Lauren Nunn

Director of Counseling and Member Care

I grew up in Henderson, KY, with parents who loved me and desired for me to know God. I grew up regularly attending church, and at age 10, I prayed to receive Christ. However, this was more from a heart of wanting to please my family rather than a true understanding of the gospel, or of my own sin and need for a Savior. As I grew up, I found my identity in my achievements, and struggled with trying to be good enough in each role in my life (i.e. student, daughter, and friend). As I entered college, a season of deciding what I wanted to spend the rest of life doing, I began questioning my purpose and doubting if God even existed. To me, being a Christian meant following rules in order to try to live a morally good life. I felt that I had to be good enough in order to come to God.

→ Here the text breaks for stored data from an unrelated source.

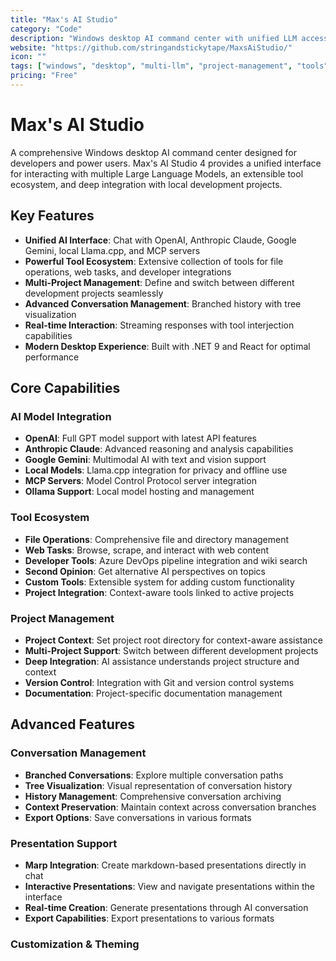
 ```yaml
---
title: "Max's AI Studio"
category: "Code"
description: "Windows desktop AI command center with unified LLM access, project management, and extensible tool ecosystem"
website: "https://github.com/stringandstickytape/MaxsAiStudio/"
icon: ""
tags: ["windows", "desktop", "multi-llm", "project-management", "tools"]
pricing: "Free"
---
```


# Max's AI Studio

A comprehensive Windows desktop AI command center designed for developers and power users. Max's AI Studio 4 provides a unified interface for interacting with multiple Large Language Models, an extensible tool ecosystem, and deep integration with local development projects.

## Key Features

- **Unified AI Interface**: Chat with OpenAI, Anthropic Claude, Google Gemini, local Llama.cpp, and MCP servers
- **Powerful Tool Ecosystem**: Extensive collection of tools for file operations, web tasks, and developer integrations
- **Multi-Project Management**: Define and switch between different development projects seamlessly
- **Advanced Conversation Management**: Branched history with tree visualization
- **Real-time Interaction**: Streaming responses with tool interjection capabilities
- **Modern Desktop Experience**: Built with .NET 9 and React for optimal performance

## Core Capabilities

### AI Model Integration
- **OpenAI**: Full GPT model support with latest API features
- **Anthropic Claude**: Advanced reasoning and analysis capabilities
- **Google Gemini**: Multimodal AI with text and vision support
- **Local Models**: Llama.cpp integration for privacy and offline use
- **MCP Servers**: Model Control Protocol server integration
- **Ollama Support**: Local model hosting and management

### Tool Ecosystem
- **File Operations**: Comprehensive file and directory management
- **Web Tasks**: Browse, scrape, and interact with web content
- **Developer Tools**: Azure DevOps pipeline integration and wiki search
- **Second Opinion**: Get alternative AI perspectives on topics
- **Custom Tools**: Extensible system for adding custom functionality
- **Project Integration**: Context-aware tools linked to active projects

### Project Management
- **Project Context**: Set project root directory for context-aware assistance
- **Multi-Project Support**: Switch between different development projects
- **Deep Integration**: AI assistance understands project structure and context
- **Version Control**: Integration with Git and version control systems
- **Documentation**: Project-specific documentation management

## Advanced Features

### Conversation Management
- **Branched Conversations**: Explore multiple conversation paths
- **Tree Visualization**: Visual representation of conversation history
- **History Management**: Comprehensive conversation archiving
- **Context Preservation**: Maintain context across conversation branches
- **Export Options**: Save conversations in various formats

### Presentation Support
- **Marp Integration**: Create markdown-based presentations directly in chat
- **Interactive Presentations**: View and navigate presentations within the interface
- **Real-time Creation**: Generate presentations through AI conversation
- **Export Capabilities**: Export presentations to various formats

### Customization & Theming
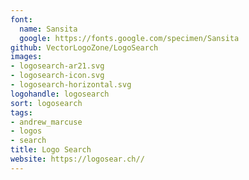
 ```yaml
---
font:
  name: Sansita
  google: https://fonts.google.com/specimen/Sansita
github: VectorLogoZone/LogoSearch
images:
- logosearch-ar21.svg
- logosearch-icon.svg
- logosearch-horizontal.svg
logohandle: logosearch
sort: logosearch
tags:
- andrew_marcuse
- logos
- search
title: Logo Search
website: https://logosear.ch//
---
```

Toward the end of my senior year in college, I attended a church service where the pastor shared the gospel clearly at the end. He explained that we as people are broken, sinful, and in need of a Savior. Our sin separates us from a holy and perfect God, who cannot be in the presence of sin. However, God’s love for us is so great that He sent His son, Jesus, to live a perfect life and willingly die on the cross and rise again three days later. In doing this, He defeated death and made a way for us to get to God again. For the first time, I saw my own brokenness and my need for Jesus. I began spending time with God regularly for the first time in my life, and I started to understand that I could not do anything to earn God’s love for me; it is through His grace alone that He has chosen to save me. My life is not perfect, and as long as I am on this earth I will have to continue fighting against my own sinfulness and selfishness in order to live for God; However, I am reminded daily of God’s grace in my life.

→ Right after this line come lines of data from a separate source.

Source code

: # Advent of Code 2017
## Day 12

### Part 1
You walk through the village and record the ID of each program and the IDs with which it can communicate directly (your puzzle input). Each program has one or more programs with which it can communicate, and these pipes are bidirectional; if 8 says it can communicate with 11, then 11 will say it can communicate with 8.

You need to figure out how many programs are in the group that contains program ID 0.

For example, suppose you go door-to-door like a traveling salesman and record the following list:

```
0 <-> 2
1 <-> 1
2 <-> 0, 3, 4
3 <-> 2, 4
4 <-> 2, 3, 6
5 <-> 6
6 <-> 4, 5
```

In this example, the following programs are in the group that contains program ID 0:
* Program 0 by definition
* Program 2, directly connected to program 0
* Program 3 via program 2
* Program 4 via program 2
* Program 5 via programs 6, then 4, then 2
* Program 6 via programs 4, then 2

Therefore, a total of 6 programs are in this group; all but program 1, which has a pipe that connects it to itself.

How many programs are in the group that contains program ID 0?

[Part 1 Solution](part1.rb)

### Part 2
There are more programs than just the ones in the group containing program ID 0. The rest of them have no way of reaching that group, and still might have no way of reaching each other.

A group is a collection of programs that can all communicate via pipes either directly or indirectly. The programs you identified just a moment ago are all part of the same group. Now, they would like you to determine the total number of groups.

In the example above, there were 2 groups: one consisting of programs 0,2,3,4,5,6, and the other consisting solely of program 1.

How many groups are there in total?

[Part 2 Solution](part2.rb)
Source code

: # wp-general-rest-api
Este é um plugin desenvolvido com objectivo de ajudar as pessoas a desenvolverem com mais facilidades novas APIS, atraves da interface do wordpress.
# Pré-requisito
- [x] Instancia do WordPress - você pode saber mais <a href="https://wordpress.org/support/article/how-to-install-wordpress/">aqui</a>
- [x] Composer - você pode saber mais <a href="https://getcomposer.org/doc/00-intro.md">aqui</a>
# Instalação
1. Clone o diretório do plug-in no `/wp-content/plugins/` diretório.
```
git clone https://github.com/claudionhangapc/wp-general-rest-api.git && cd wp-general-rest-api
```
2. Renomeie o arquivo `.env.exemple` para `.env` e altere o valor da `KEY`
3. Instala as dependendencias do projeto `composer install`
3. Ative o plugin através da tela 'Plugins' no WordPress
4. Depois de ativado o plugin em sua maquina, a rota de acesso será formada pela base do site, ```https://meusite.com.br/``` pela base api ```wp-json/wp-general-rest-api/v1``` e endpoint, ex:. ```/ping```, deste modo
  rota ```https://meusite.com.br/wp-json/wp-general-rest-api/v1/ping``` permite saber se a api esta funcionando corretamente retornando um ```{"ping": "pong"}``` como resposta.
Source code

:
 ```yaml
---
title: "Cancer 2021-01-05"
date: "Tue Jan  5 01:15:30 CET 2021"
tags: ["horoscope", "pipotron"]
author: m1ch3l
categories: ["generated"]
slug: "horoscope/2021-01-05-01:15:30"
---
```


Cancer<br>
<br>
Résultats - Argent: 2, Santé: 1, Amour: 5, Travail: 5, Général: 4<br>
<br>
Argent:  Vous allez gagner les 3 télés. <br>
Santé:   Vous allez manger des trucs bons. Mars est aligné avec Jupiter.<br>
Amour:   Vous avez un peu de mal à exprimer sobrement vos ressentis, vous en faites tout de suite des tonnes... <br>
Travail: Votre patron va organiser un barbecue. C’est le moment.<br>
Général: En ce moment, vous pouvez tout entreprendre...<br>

I began to understand that God’s calling on my life, and on the life of every follower, is to multiply my life by sharing the gospel with those around me and making disciples who will do the same. Specifically, I began to have a burden to take the Gospel message to the nations. Romans 10:14-15 says, “How then will they call on Him in whom they have not believed? And how are they to believe in Him of whom they have never heard? And how are they to hear without someone preaching? And how are they to preach unless they are sent?” I remember reading these verses and sensing a call on my life to be used in this way. In 2016, I felt God was calling me to move to Mandeville, LA to be a part of starting The Field Church. I now consider Louisiana home, and I am so excited to begin interning and became more equipped and prepared for wherever God may call me in the future. 

My Desire & Prayer for The Field Church

I pray that it would be a place where people see God for who He is, and count everything as loss in comparison to knowing and having Him (Philippians 3:8). I pray that we would not spend our days pursuing the pleasures of this world that will one day fade away, but that we would surrender our lives to live for God.

My desire is for our church to be burdened for and reaching those who do not have a relationship with God. I pray that we would desire for every person to have the opportunity to hear the Gospel message, here locally in Mandeville and around the world, and that we would be used to impact the nations with the spread of the Gospel.